_What to produce_
Begin at the line containing "- I check for" in the data below and go on through the line containing "4. **Extracting Program Invocations**", repeating each line exactly; include both ends and no other line.

Exercise data Block Start

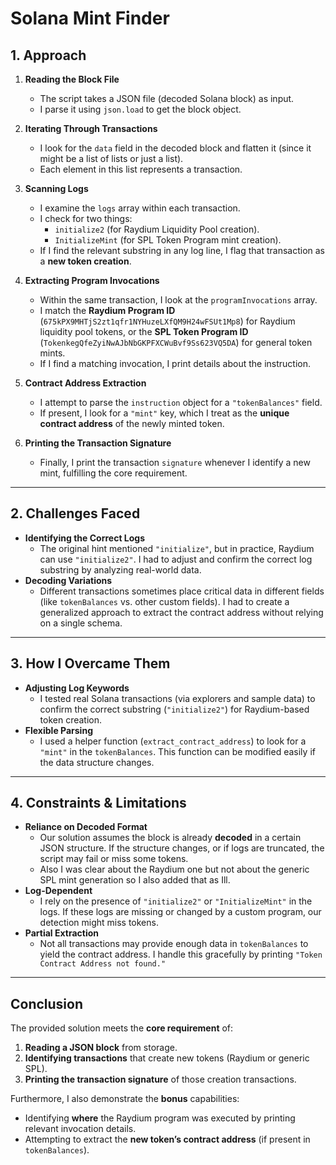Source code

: # **Solana Mint Finder**

## **1. Approach**

1. **Reading the Block File**  
   - The script takes a JSON file (decoded Solana block) as input.
   - I parse it using `json.load` to get the block object.

2. **Iterating Through Transactions**  
   - I look for the `data` field in the decoded block and flatten it (since it might be a list of lists or just a list).
   - Each element in this list represents a transaction.

3. **Scanning Logs**  
   - I examine the `logs` array within each transaction.  
   - I check for two things:
     - `initialize2` (for Raydium Liquidity Pool creation).
     - `InitializeMint` (for SPL Token Program mint creation).
   - If I find the relevant substring in any log line, I flag that transaction as a **new token creation**.

4. **Extracting Program Invocations**  
   - Within the same transaction, I look at the `programInvocations` array.
   - I match the **Raydium Program ID** (`675kPX9MHTjS2zt1qfr1NYHuzeLXfQM9H24wFSUt1Mp8`) for Raydium liquidity pool tokens, or the **SPL Token Program ID** (`TokenkegQfeZyiNwAJbNbGKPFXCWuBvf9Ss623VQ5DA`) for general token mints.
   - If I find a matching invocation, I print details about the instruction.

5. **Contract Address Extraction**  
   - I attempt to parse the `instruction` object for a `"tokenBalances"` field.  
   - If present, I look for a `"mint"` key, which I treat as the **unique contract address** of the newly minted token.

6. **Printing the Transaction Signature**  
   - Finally, I print the transaction `signature` whenever I identify a new mint, fulfilling the core requirement.

---

## **2. Challenges Faced**

- **Identifying the Correct Logs**  
  - The original hint mentioned `"initialize"`, but in practice, Raydium can use `"initialize2"`. I had to adjust and confirm the correct log substring by analyzing real-world data.  
- **Decoding Variations**  
  - Different transactions sometimes place critical data in different fields (like `tokenBalances` vs. other custom fields). I had to create a generalized approach to extract the contract address without relying on a single schema.

---

## **3. How I Overcame Them**

- **Adjusting Log Keywords**  
  - I tested real Solana transactions (via explorers and sample data) to confirm the correct substring (`"initialize2"`) for Raydium-based token creation.  
- **Flexible Parsing**  
  - I used a helper function (`extract_contract_address`) to look for a `"mint"` in the `tokenBalances`. This function can be modified easily if the data structure changes.

---

## **4. Constraints & Limitations**

- **Reliance on Decoded Format**  
  - Our solution assumes the block is already **decoded** in a certain JSON structure. If the structure changes, or if logs are truncated, the script may fail or miss some tokens.
  - Also I was clear about the Raydium one but not about the generic SPL mint generation so I also added that as Ill.
- **Log-Dependent**  
  - I rely on the presence of `"initialize2"` or `"InitializeMint"` in the logs. If these logs are missing or changed by a custom program, our detection might miss tokens.  
- **Partial Extraction**  
  - Not all transactions may provide enough data in `tokenBalances` to yield the contract address. I handle this gracefully by printing `"Token Contract Address not found."`  

---

## **Conclusion**

The provided solution meets the **core requirement** of:

1. **Reading a JSON block** from storage.  
2. **Identifying transactions** that create new tokens (Raydium or generic SPL).  
3. **Printing the transaction signature** of those creation transactions.

Furthermore, I also demonstrate the **bonus** capabilities:

- Identifying **where** the Raydium program was executed by printing relevant invocation details.
- Attempting to extract the **new token’s contract address** (if present in `tokenBalances`).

Exercise data Block End

_Output of the exercise_
   - I check for two things:
     - `initialize2` (for Raydium Liquidity Pool creation).
     - `InitializeMint` (for SPL Token Program mint creation).
   - If I find the relevant substring in any log line, I flag that transaction as a **new token creation**.

4. **Extracting Program Invocations**  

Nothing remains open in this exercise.